A decisão já foi comunicada. Montantes não serão pagos só este ano.

O Presidente da República, Cavaco Silva, e a ex-ministra das Finanças, Manuela Ferreira Leite, são alguns dos reformados do Banco de Portugal que não vão receber este ano os subsídios de férias e de Natal. Isto porque, a administração do banco central decidiu não pagar o 13º e 14º mês enquanto não houver uma decisão dos tribunais. Isto porque, na ausência de um parecer do Banco Central Europeu (BCE), a administração do banco central decidiu não pagar o 13º e 14º mês enquanto não houver uma decisão dos tribunais. Aos pensionistas foi, porém, dada a garantia, que os montantes que estão retidos, desde Janeiro, numa conta própria não serão transferidos para a Caixa Geral de Aposentações (CGA) até decisão judicial que nunca surgirá antes de 2013.

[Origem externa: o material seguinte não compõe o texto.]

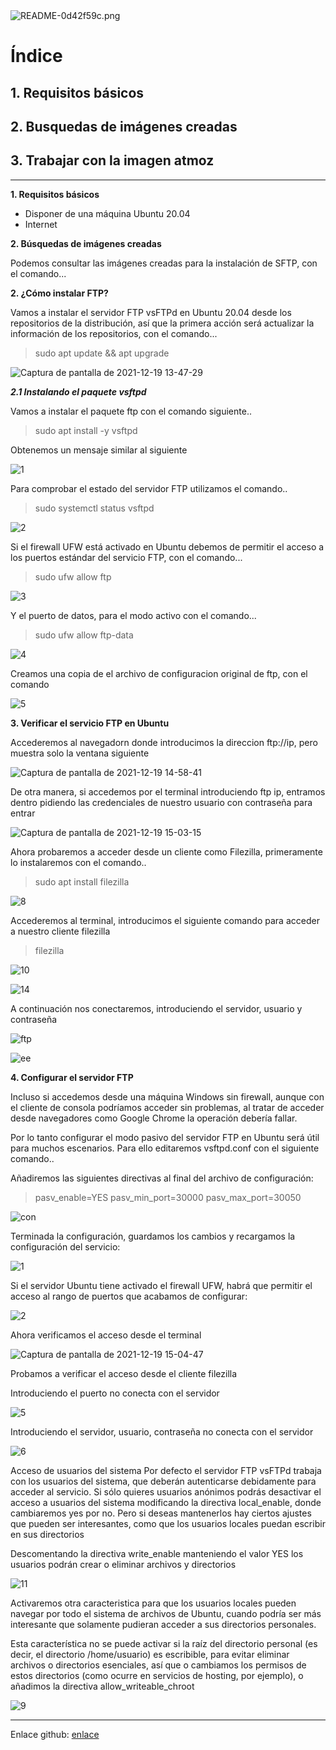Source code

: 
<img alt="README-0d42f59c.png" src="assets/README-0d42f59c.png" width="" height="" >

# Índice #

## 1. Requisitos básicos ##

## 2. Busquedas de imágenes creadas ##

## 3. Trabajar con la imagen atmoz  ##


<hr/>

**1. Requisitos básicos**

- Disponer de una máquina Ubuntu 20.04
- Internet

**2. Búsquedas de imágenes creadas**
<p>Podemos consultar las imágenes creadas para la instalación de SFTP, con el comando...</p>



**2. ¿Cómo instalar FTP?**
<p>Vamos a instalar el servidor FTP vsFTPd en Ubuntu 20.04 desde los repositorios de la distribución, así que la primera acción será actualizar la información de los repositorios, con el comando...</p>

> sudo apt update && apt upgrade

![Captura de pantalla de 2021-12-19 13-47-29](https://user-images.githubusercontent.com/73592097/146677164-4dfcea80-71bd-4bbc-96e5-1921a035916e.png)

***2.1 Instalando el paquete vsftpd***

<p>Vamos a instalar el paquete ftp con el comando siguiente..</p>

> sudo apt install -y vsftpd

<p>Obtenemos un mensaje similar al siguiente</p>

![1](https://user-images.githubusercontent.com/73592097/146677091-8b6a5cb7-bdae-4214-9b05-93bc209f9d41.png)

<p>Para comprobar el estado del servidor FTP utilizamos el comando..</p>

> sudo systemctl status vsftpd

![2](https://user-images.githubusercontent.com/73592097/146677092-5e238c07-1ff1-499c-9b3c-af81dc0147dd.png)

<p>Si el firewall UFW está activado en Ubuntu debemos de permitir el acceso a los puertos estándar del servicio FTP, con el comando...</p>

> sudo ufw allow ftp

![3](https://user-images.githubusercontent.com/73592097/146677093-0cb13dfe-9102-4af2-a4a9-c1fa9b011cfb.png)

<p>Y el puerto de datos, para el modo activo con el comando...</p>

> sudo ufw allow ftp-data

![4](https://user-images.githubusercontent.com/73592097/146677094-476eacb8-db0b-4916-9cdc-a2dcad6008fd.png)

<p>Creamos una copia de el archivo de configuracion original de ftp, con el comando</p>

![5](https://user-images.githubusercontent.com/73592097/146677095-4df6a1f6-fa63-4453-a72f-1024b34715f9.png)

**3. Verificar el servicio FTP en Ubuntu**
<p>Accederemos al navegadorn donde introducimos la direccion ftp://ip, pero muestra solo la ventana siguiente</p>

![Captura de pantalla de 2021-12-19 14-58-41](https://user-images.githubusercontent.com/73592097/146679983-6e5f5236-cd56-44ee-8631-20c0869d3682.png)

<p>De otra manera, si accedemos por el terminal introduciendo ftp ip, entramos dentro pidiendo las credenciales de nuestro usuario con contraseña para entrar</p>

![Captura de pantalla de 2021-12-19 15-03-15](https://user-images.githubusercontent.com/73592097/146679984-1d84e498-2ce4-4adb-a2f5-9d683f98890c.png)

<p>Ahora probaremos a acceder desde un cliente como Filezilla, primeramente lo instalaremos con el comando.. </p>

> sudo apt install filezilla

![8](https://user-images.githubusercontent.com/73592097/146680390-980b3aa7-29f0-4a0f-9f2f-2c281cfc1e59.png)

<p>Accederemos al terminal, introducimos el siguiente comando para acceder a nuestro cliente filezilla</p>

> filezilla

![10](https://user-images.githubusercontent.com/73592097/146680555-b45159f1-6644-4789-b2a6-8e5f38ed6e56.png)

![14](https://user-images.githubusercontent.com/73592097/146680556-72710522-26e1-49ec-b6bc-df77a91fee21.png)

<p>A continuación nos conectaremos, introduciendo el servidor, usuario y contraseña</p>

![ftp](https://user-images.githubusercontent.com/73592097/146680662-ece2ef41-2a1b-479e-9ba0-ebed3d37245c.png)

![ee](https://user-images.githubusercontent.com/73592097/146680758-ab64bd22-c353-49e9-aba8-ceaee75ccbae.png)

**4. Configurar el servidor FTP**

<p>Incluso si accedemos desde una máquina Windows sin firewall, aunque con el cliente de consola podríamos acceder sin problemas, al tratar de acceder desde navegadores como Google Chrome la operación debería fallar.</p>
<p>Por lo tanto configurar el modo pasivo del servidor FTP en Ubuntu será útil para muchos escenarios. Para ello editaremos vsftpd.conf con el siguiente comando..</p>

<p>Añadiremos las siguientes directivas al final del archivo de configuración:</p>

> pasv_enable=YES
> pasv_min_port=30000
> pasv_max_port=30050

![con](https://user-images.githubusercontent.com/73592097/146681327-9a524ffc-35b8-4e93-9218-1f68716fb502.png)

<p>Terminada la configuración, guardamos los cambios y recargamos la configuración del servicio:</p>

![1](https://user-images.githubusercontent.com/73592097/146681510-5a416926-b75b-4ee8-a822-29061e87ab4e.png)

<p>Si el servidor Ubuntu tiene activado el firewall UFW, habrá que permitir el acceso al rango de puertos que acabamos de configurar:</p>

![2](https://user-images.githubusercontent.com/73592097/146681511-000c8e1c-edbb-4d03-bfb3-a4f04eec566a.png)

<p>Ahora verificamos el acceso desde el terminal</p>

![Captura de pantalla de 2021-12-19 15-04-47](https://user-images.githubusercontent.com/73592097/146679985-aea8db44-04c2-407f-be57-5ba451c00bad.png)


<p>Probamos a verificar el acceso desde el cliente filezilla</p>

<p>Introduciendo el puerto no conecta con el servidor</p>

![5](https://user-images.githubusercontent.com/73592097/146681688-3bbdc491-a1cd-449c-9aef-c7610eb1680f.png)

<p>Introduciendo el servidor, usuario, contraseña no conecta con el servidor</p>

![6](https://user-images.githubusercontent.com/73592097/146681689-bf6bb76c-bc44-4c46-91d1-c9cc660a76d9.png)

<p> Acceso de usuarios del sistema Por defecto el servidor FTP vsFTPd trabaja con los usuarios del sistema, que deberán autenticarse debidamente para acceder al servicio. Si sólo quieres usuarios anónimos podrás desactivar el acceso a usuarios del sistema modificando la directiva local_enable, donde cambiaremos yes por no. Pero si deseas mantenerlos hay ciertos ajustes que pueden ser interesantes, como que los usuarios locales puedan escribir en sus directorios</p>


<p>Descomentando la directiva write_enable manteniendo el valor YES los usuarios podrán crear o eliminar archivos y directorios</p>

![11](https://user-images.githubusercontent.com/73592097/146682574-255201b4-a90b-4634-8ca1-012382270672.png)

<p>Activaremos otra caracteristica para que los usuarios locales pueden navegar por todo el sistema de archivos de Ubuntu, cuando podría ser más interesante que solamente pudieran acceder a sus directorios personales.</p>

<p>Esta característica no se puede activar si la raíz del directorio personal (es decir, el directorio /home/usuario) es escribible, para evitar eliminar archivos o directorios esenciales, así que o cambiamos los permisos de estos directorios (como ocurre en servicios de hosting, por ejemplo), o añadimos la directiva allow_writeable_chroot</p>


![9](https://user-images.githubusercontent.com/73592097/146682572-7ee002df-3a28-4b79-9e71-15c9c43ff574.png)


<hr/>

Enlace github: <a href="https://github.com/joel92MM/Git/tree/main/2ºTrimestre/Instalacion_Administracion_Servidores_Transferencia_Archivos_Docker">enlace</a>
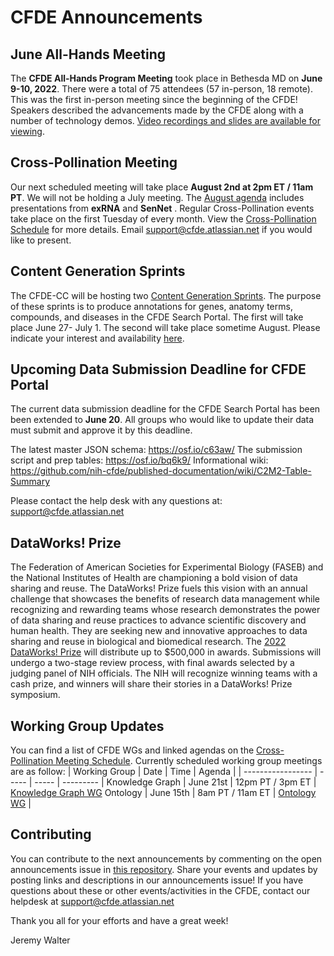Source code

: # CFDE Announcements

## June All-Hands Meeting 

The **CFDE All-Hands Program Meeting** took place in Bethesda MD on **June 9-10, 2022**. There were a total of 75 attendees (57 in-person, 18 remote). This was the first in-person meeting since the beginning of the CFDE!  Speakers described the advancements made by the CFDE along with a number of technology demos. [Video recordings and slides are available for viewing](https://docs.google.com/document/d/1zFk8LdCq_GIxs6gCGcJ-qpexScfnc2ZyVu_LtbA7SHc/edit#).

## Cross-Pollination Meeting
Our next scheduled meeting will take place **August 2nd at 2pm ET / 11am PT**.  We will not be holding a July meeting. The [August agenda](https://docs.google.com/document/d/1XKPhtaO9uT41dfEgmJchjC-pg0PYO_onWlowMl4AQGM/edit?usp=sharing) includes presentations from **exRNA** and **SenNet** . Regular Cross-Pollination events take place on the first Tuesday of every month. View the [Cross-Pollination Schedule](https://docs.google.com/spreadsheets/d/1hQAeOLkivUZZnwZ_KxfGw3neezMaWbrPk9nnFiKfQGA/edit?usp=sharing) for more details. Email [support@cfde.atlassian.net](mailto:support@cfde.atlassian.net) if you would like to present.

## Content Generation Sprints
The CFDE-CC will be hosting two [Content Generation Sprints](https://nih-cfde.github.io/2022-content-generation-sprints/). The purpose of these sprints is to produce annotations for genes, anatomy terms, compounds, and diseases in the CFDE Search Portal. The first will take place June 27- July 1. The second will take place sometime August. Please indicate your interest and availability [here](https://forms.gle/zppvKfF5NQPXj4sr9). 

## Upcoming Data Submission Deadline for CFDE Portal
The current data submission deadline for the CFDE Search Portal has been been extended to **June 20**. All groups who would like to update their data must submit and approve it by this deadline.

The latest master JSON schema: https://osf.io/c63aw/
The submission script and prep tables: https://osf.io/bq6k9/
Informational wiki: https://github.com/nih-cfde/published-documentation/wiki/C2M2-Table-Summary

Please contact the help desk with any questions at: [support@cfde.atlassian.net](mailto:support@cfde.atlassian.net)

## DataWorks! Prize
The Federation of American Societies for Experimental Biology (FASEB) and the National Institutes of Health are championing a bold vision of data sharing and reuse. The DataWorks! Prize fuels this vision with an annual challenge that showcases the benefits of research data management while recognizing and rewarding teams whose research demonstrates the power of data sharing and reuse practices to advance scientific discovery and human health. They are seeking new and innovative approaches to data sharing and reuse in biological and biomedical research. The [2022 DataWorks! Prize](https://gcc02.safelinks.protection.outlook.com/?url=https%3A%2F%2Fclick.icptrack.com%2Ficp%2Frelay.php%3Fr%3D40524122%26msgid%3D389205%26act%3D35CB%26c%3D1433802%26pid%3D955646%26destination%3Dhttp%253A%252F%252Fwww.herox.com%252Fdataworks%26cf%3D6604%26v%3D6b0f294cee7c2f90194a34fd0dd74ee3c9c164baeb31cd692265b1511c46b12b&data=05%7C01%7Chaluk.resat%40nih.gov%7C590f60c97951402974a108da337057aa%7C14b77578977342d58507251ca2dc2b06%7C0%7C0%7C637878854846540848%7CUnknown%7CTWFpbGZsb3d8eyJWIjoiMC4wLjAwMDAiLCJQIjoiV2luMzIiLCJBTiI6Ik1haWwiLCJXVCI6Mn0%3D%7C3000%7C%7C%7C&sdata=o5fRCMPp%2Fs1Whz2WnBg66SXyPLiA%2F9KUu23tekeXavY%3D&reserved=0) will distribute up to $500,000 in awards. Submissions will undergo a two-stage review process, with final awards selected by a judging panel of NIH officials. The NIH will recognize winning teams with a cash prize, and winners will share their stories in a DataWorks! Prize symposium.

## Working Group Updates
You can find a list of CFDE WGs and linked agendas on the [Cross-Pollination Meeting Schedule](https://docs.google.com/spreadsheets/d/1hQAeOLkivUZZnwZ_KxfGw3neezMaWbrPk9nnFiKfQGA/edit?usp=sharing). Currently scheduled working group meetings are as follow: 
| Working Group | Date | Time | Agenda |
| ----------------- | ----- | ----- | --------- | 
Knowledge Graph | June 21st | 12pm PT / 3pm ET | [Knowledge Graph WG](https://docs.google.com/document/d/1WvpkLxWPW0XxZsam6jEJeEUQr2sQ0EWC/edit?usp=sharing&ouid=111367545760360703840&rtpof=true&sd=true)
Ontology | June 15th | 8am PT / 11am ET | [Ontology WG](https://docs.google.com/document/d/1VoHHBeWfol6XNJa3kzOnOFuTaIrcLYbqKYQcOnj1oh4/edit?usp=sharing) |

## Contributing
You can contribute to the next announcements by commenting on the open announcements issue in [this repository](https://github.com/nih-cfde/announcements/issues). Share your events and updates by posting links and descriptions in our announcements issue! If you have questions about these or other events/activities in the CFDE, contact our helpdesk at support@cfde.atlassian.net

Thank you all for your efforts and have a great week!

Jeremy Walter
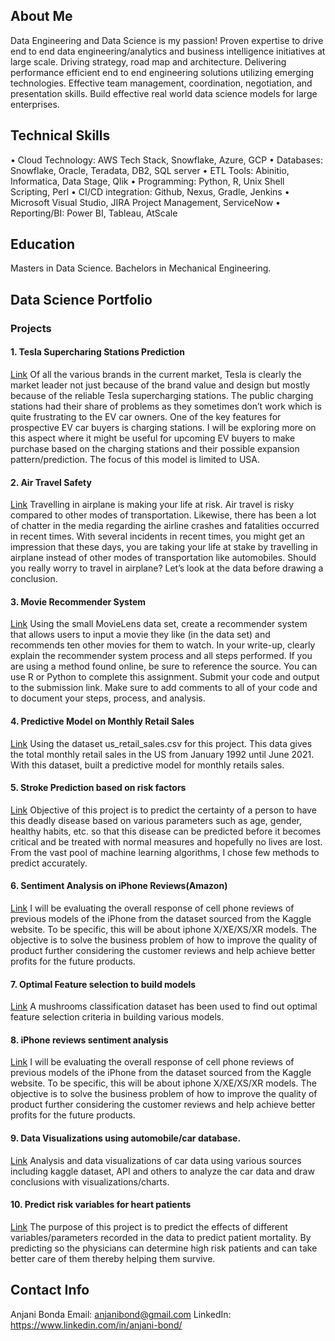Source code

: ## About Me
Data Engineering and Data Science is my passion!
Proven expertise to drive end to end data engineering/analytics and business intelligence initiatives at large scale.
Driving strategy, road map and architecture.
Delivering performance efficient end to end engineering solutions utilizing emerging technologies.
Effective team management, coordination, negotiation, and presentation skills.
Build effective real world data science models for large enterprises.

## Technical Skills
• Cloud Technology: AWS Tech Stack, Snowflake, Azure, GCP
• Databases: Snowflake, Oracle, Teradata, DB2, SQL server
• ETL Tools: Abinitio, Informatica, Data Stage, Qlik
• Programming: Python, R, Unix Shell Scripting, Perl
• CI/CD integration: Github, Nexus, Gradle, Jenkins
• Microsoft Visual Studio, JIRA Project Management, ServiceNow
• Reporting/BI: Power BI, Tableau, AtScale

## Education
Masters in Data Science.
Bachelors in Mechanical Engineering.

## Data Science Portfolio

### Projects

#### 1. Tesla Supercharing Stations Prediction
[Link](https://github.com/anjanibond/Data-Science/tree/main/Portfolio/Project1)
Of all the various brands in the current market, Tesla is clearly the market leader not just because of the brand value and design but mostly because of the reliable Tesla supercharging stations. The public charging stations had their share of problems as they sometimes don’t work which is quite frustrating to the EV car owners. One of the key features for prospective EV car buyers is charging stations. I will be exploring more on this aspect where it might be useful for upcoming EV buyers to make purchase based on the charging stations and their possible expansion pattern/prediction. The focus of this model is limited to USA.


#### 2. Air Travel Safety
[Link](https://github.com/anjanibond/Data-Science/tree/main/Portfolio/Project2)
Travelling in airplane is making your life at risk. Air travel is risky compared to other modes of transportation. Likewise, there has been a lot of chatter in the media regarding the airline crashes and fatalities occurred in recent times. With several incidents in recent times, you might get an impression that these days, you are taking your life at stake by travelling in airplane instead of other modes of transportation like automobiles. Should you really worry to travel in airplane? Let’s look at the data before drawing a conclusion.

#### 3. Movie Recommender System 
[Link](https://github.com/anjanibond/Data-Science/tree/main/Portfolio/Project3)
Using the small MovieLens data set, create a recommender system that allows users to input a movie they like (in the data set) and recommends ten other movies for them to watch. In your write-up, clearly explain the recommender system process and all steps performed. If you are using a method found online, be sure to reference the source. You can use R or Python to complete this assignment. Submit your code and output to the submission link. Make sure to add comments to all of your code and to document your steps, process, and analysis.

#### 4. Predictive Model on Monthly Retail Sales
[Link](https://github.com/anjanibond/Data-Science/tree/main/Portfolio/Project4)
Using the dataset us_retail_sales.csv for this project. This data gives the total monthly retail sales in the US from January 1992 until June 2021. With this dataset, built a predictive model for monthly retails sales. 

#### 5. Stroke Prediction based on risk factors
[Link](https://github.com/anjanibond/Data-Science/tree/main/Portfolio/Project5)
Objective of this  project is to predict the certainty of a person to have this deadly disease based on various parameters such as age, gender, healthy habits, etc. so that this disease can be predicted before it becomes critical and be treated with normal measures and hopefully no lives are lost. 
From the vast pool of machine learning algorithms, I chose few methods to predict accurately.

#### 6. Sentiment Analysis on iPhone Reviews(Amazon)
[Link](https://github.com/anjanibond/Data-Science/tree/main/Portfolio/Project6)
I will be evaluating the overall response of cell phone reviews of previous models of the iPhone from the dataset sourced from the Kaggle website.
To be specific, this will be about iphone X/XE/XS/XR models. The objective is to solve the business problem of how to improve the quality of product further considering the customer reviews and help achieve better profits for the future products.

#### 7. Optimal Feature selection to build models
[Link](https://github.com/anjanibond/Data-Science/tree/main/Portfolio/Project7)
A mushrooms classification dataset has been used to find out optimal feature selection criteria in building various models. 

#### 8. iPhone reviews sentiment analysis
[Link](https://github.com/anjanibond/Data-Science/tree/main/Portfolio/Project8)
I will be evaluating the overall response of cell phone reviews of previous models of the iPhone from the dataset sourced from the Kaggle website.
To be specific, this will be about iphone X/XE/XS/XR models. The objective is to solve the business problem of how to improve the quality of product further considering the customer reviews and help achieve better profits for the future products.

#### 9. Data Visualizations using automobile/car database.
[Link](https://github.com/anjanibond/Data-Science/tree/main/Portfolio/Project9)
Analysis and data visualizations of car data using various sources including kaggle dataset, API and others to analyze the car data and draw conclusions with visualizations/charts.

#### 10. Predict risk variables for heart patients
[Link](https://github.com/anjanibond/Data-Science/tree/main/Portfolio/Project10)
The purpose of this project is to predict the effects of different variables/parameters recorded in the data to predict patient mortality. By predicting so the physicians can determine high risk patients and can take better care of them thereby helping them survive.

## Contact Info
Anjani Bonda
Email: anjanibond@gmail.com
LinkedIn: https://www.linkedin.com/in/anjani-bond/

Em comunicado, o Banco de Portugal indica que a retenção dos subsídios "apenas se verificará em 2012, por virtude da declaração de inconstitucionalidade recentemente proferida pelo Tribunal Constitucional". Em causa está metade do universo 2396 reformados e pensionistas, que não receberá, este ano os subsídios na íntegra face às regras do OE/2012 que prevê isenção de cortes para pensões até 600 euros e cortes graduais para pensões entre os 600 e 1.100 euros.

No documento, o banco liderado por Carlos Costa confirma: "o Banco de Portugal considera que a única decisão capaz de evitar situações irreversíveis de incumprimento, seja do artigo 25.º da LOE, seja dos princípios do Tratado sobre o Funcionamento da União Europeia, é a de reter o pagamento dos subsídios e, simultaneamente, também a transferência do respectivo montante para a Caixa Geral de Aposentações, até que os tribunais decidam a questão jurídica colocada pela aplicação da lei e determinem as regras que devem prevalecer".

O regulador indica também que, após solicitado o parecer do Banco Central Europeu (BCE) sobre esta matéria, a instituição declarou, numa carta de dia 17, "que não emitirá o parecer solicitado, por entender que a sua função consultiva se deve exercer antes, e não depois, da aprovação dos actos legislativos nacionais".

O BCE justifica que não consultado sobre a aplicação dos cortes dos subsídios a pensionistas e reformados previstos na Lei do Orçamento de Estado, aprovada em Novembro. "O BCE considera que as dúvidas suscitadas pelo Banco de Portugal devem ser avaliadas e decididas pelas entidades envolvidas na aplicação da lei ou pelos tribunal", lê-se no comunicado, onde o banco central volta a reiterar que" não tomará nenhuma decisão irreversível nesta matéria sem que estejam reunidas as condições de segurança jurídica requeridas pela natureza do problema".

Recorde-se que os sindicatos dos bancários (SBN, SBS e SBC) aguardavam por este anúncio de corte aos subsídios de férias e de Natal aos pensionistas do BdP para avançarem com uma acção judicial nos Tribunais de Trabalho de Lisboa, Porto e Coimbra.

A decisão de reter os subsídios de férias e de Natal foi já comunicada à Comissão de Reformados do Banco de Portugal.